Task details: The entries below are to be given back exactly, with images excluded.
═══ Listed records ═══
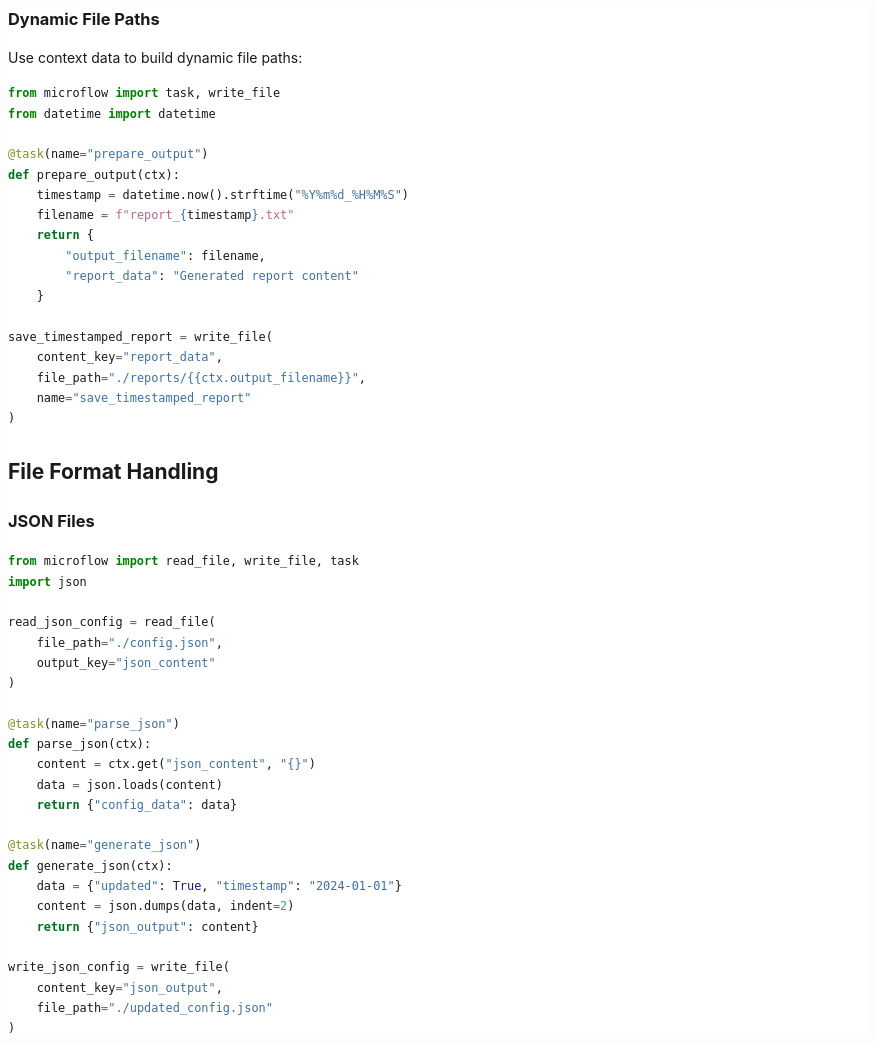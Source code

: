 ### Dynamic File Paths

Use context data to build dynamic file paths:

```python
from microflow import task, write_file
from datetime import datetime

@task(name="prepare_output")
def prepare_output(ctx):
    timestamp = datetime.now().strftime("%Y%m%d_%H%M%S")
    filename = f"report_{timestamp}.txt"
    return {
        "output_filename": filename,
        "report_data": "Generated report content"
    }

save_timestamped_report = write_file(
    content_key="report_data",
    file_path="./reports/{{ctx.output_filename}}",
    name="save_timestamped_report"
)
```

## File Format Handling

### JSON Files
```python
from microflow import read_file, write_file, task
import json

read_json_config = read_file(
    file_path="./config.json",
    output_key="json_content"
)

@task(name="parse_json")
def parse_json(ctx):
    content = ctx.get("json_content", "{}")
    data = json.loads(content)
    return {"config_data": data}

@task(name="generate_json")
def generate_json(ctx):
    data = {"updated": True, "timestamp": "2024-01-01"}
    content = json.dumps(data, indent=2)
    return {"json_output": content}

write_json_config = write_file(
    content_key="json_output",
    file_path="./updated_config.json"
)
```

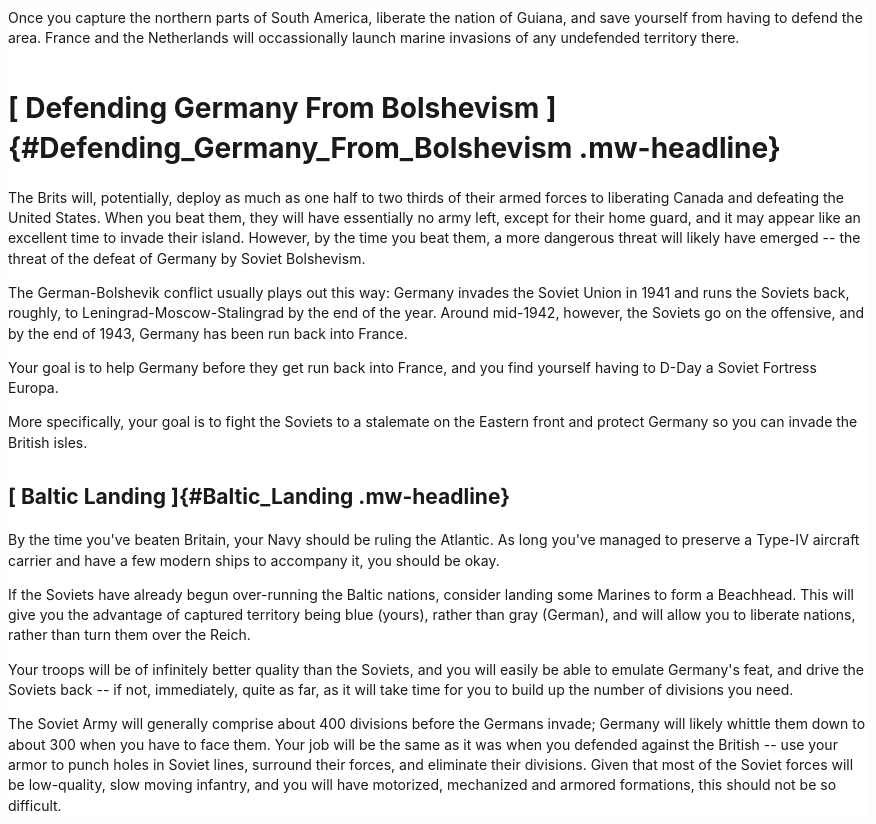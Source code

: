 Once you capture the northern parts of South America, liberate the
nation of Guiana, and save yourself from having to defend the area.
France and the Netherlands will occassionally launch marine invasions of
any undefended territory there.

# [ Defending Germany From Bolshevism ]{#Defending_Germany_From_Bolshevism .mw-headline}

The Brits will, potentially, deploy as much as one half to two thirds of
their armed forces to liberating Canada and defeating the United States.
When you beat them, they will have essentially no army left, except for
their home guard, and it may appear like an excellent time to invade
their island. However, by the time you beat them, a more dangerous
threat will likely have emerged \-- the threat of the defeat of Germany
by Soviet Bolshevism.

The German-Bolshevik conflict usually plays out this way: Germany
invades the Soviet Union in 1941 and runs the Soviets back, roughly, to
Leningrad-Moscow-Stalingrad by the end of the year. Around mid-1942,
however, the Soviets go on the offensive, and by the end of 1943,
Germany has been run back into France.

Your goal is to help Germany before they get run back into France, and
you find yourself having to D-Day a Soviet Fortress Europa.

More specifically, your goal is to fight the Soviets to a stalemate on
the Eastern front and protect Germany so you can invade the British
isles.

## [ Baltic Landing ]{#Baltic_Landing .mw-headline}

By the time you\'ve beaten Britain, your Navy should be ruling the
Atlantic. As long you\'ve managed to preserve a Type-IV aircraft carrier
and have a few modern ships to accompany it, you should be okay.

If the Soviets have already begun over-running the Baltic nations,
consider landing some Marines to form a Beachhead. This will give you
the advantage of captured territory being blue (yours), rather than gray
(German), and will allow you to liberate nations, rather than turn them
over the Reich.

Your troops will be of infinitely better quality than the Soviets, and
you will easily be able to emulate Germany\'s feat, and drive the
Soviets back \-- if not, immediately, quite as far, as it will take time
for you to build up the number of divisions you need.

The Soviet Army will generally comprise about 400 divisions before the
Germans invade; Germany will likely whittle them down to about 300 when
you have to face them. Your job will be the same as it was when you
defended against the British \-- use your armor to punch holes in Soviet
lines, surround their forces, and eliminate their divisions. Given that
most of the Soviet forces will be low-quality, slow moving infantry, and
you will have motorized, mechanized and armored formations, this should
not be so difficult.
═══
Solution to this task:
Source code

: ### Dynamic File Paths

Use context data to build dynamic file paths:

```python
from microflow import task, write_file
from datetime import datetime

@task(name="prepare_output")
def prepare_output(ctx):
    timestamp = datetime.now().strftime("%Y%m%d_%H%M%S")
    filename = f"report_{timestamp}.txt"
    return {
        "output_filename": filename,
        "report_data": "Generated report content"
    }

save_timestamped_report = write_file(
    content_key="report_data",
    file_path="./reports/{{ctx.output_filename}}",
    name="save_timestamped_report"
)
```

## File Format Handling

### JSON Files
```python
from microflow import read_file, write_file, task
import json

read_json_config = read_file(
    file_path="./config.json",
    output_key="json_content"
)

@task(name="parse_json")
def parse_json(ctx):
    content = ctx.get("json_content", "{}")
    data = json.loads(content)
    return {"config_data": data}

@task(name="generate_json")
def generate_json(ctx):
    data = {"updated": True, "timestamp": "2024-01-01"}
    content = json.dumps(data, indent=2)
    return {"json_output": content}

write_json_config = write_file(
    content_key="json_output",
    file_path="./updated_config.json"
)
```

Source code

: Once you capture the northern parts of South America, liberate the
nation of Guiana, and save yourself from having to defend the area.
France and the Netherlands will occassionally launch marine invasions of
any undefended territory there.

# [ Defending Germany From Bolshevism ]{#Defending_Germany_From_Bolshevism .mw-headline}

The Brits will, potentially, deploy as much as one half to two thirds of
their armed forces to liberating Canada and defeating the United States.
When you beat them, they will have essentially no army left, except for
their home guard, and it may appear like an excellent time to invade
their island. However, by the time you beat them, a more dangerous
threat will likely have emerged \-- the threat of the defeat of Germany
by Soviet Bolshevism.

The German-Bolshevik conflict usually plays out this way: Germany
invades the Soviet Union in 1941 and runs the Soviets back, roughly, to
Leningrad-Moscow-Stalingrad by the end of the year. Around mid-1942,
however, the Soviets go on the offensive, and by the end of 1943,
Germany has been run back into France.

Your goal is to help Germany before they get run back into France, and
you find yourself having to D-Day a Soviet Fortress Europa.

More specifically, your goal is to fight the Soviets to a stalemate on
the Eastern front and protect Germany so you can invade the British
isles.

## [ Baltic Landing ]{#Baltic_Landing .mw-headline}

By the time you\'ve beaten Britain, your Navy should be ruling the
Atlantic. As long you\'ve managed to preserve a Type-IV aircraft carrier
and have a few modern ships to accompany it, you should be okay.

If the Soviets have already begun over-running the Baltic nations,
consider landing some Marines to form a Beachhead. This will give you
the advantage of captured territory being blue (yours), rather than gray
(German), and will allow you to liberate nations, rather than turn them
over the Reich.

Your troops will be of infinitely better quality than the Soviets, and
you will easily be able to emulate Germany\'s feat, and drive the
Soviets back \-- if not, immediately, quite as far, as it will take time
for you to build up the number of divisions you need.

The Soviet Army will generally comprise about 400 divisions before the
Germans invade; Germany will likely whittle them down to about 300 when
you have to face them. Your job will be the same as it was when you
defended against the British \-- use your armor to punch holes in Soviet
lines, surround their forces, and eliminate their divisions. Given that
most of the Soviet forces will be low-quality, slow moving infantry, and
you will have motorized, mechanized and armored formations, this should
not be so difficult.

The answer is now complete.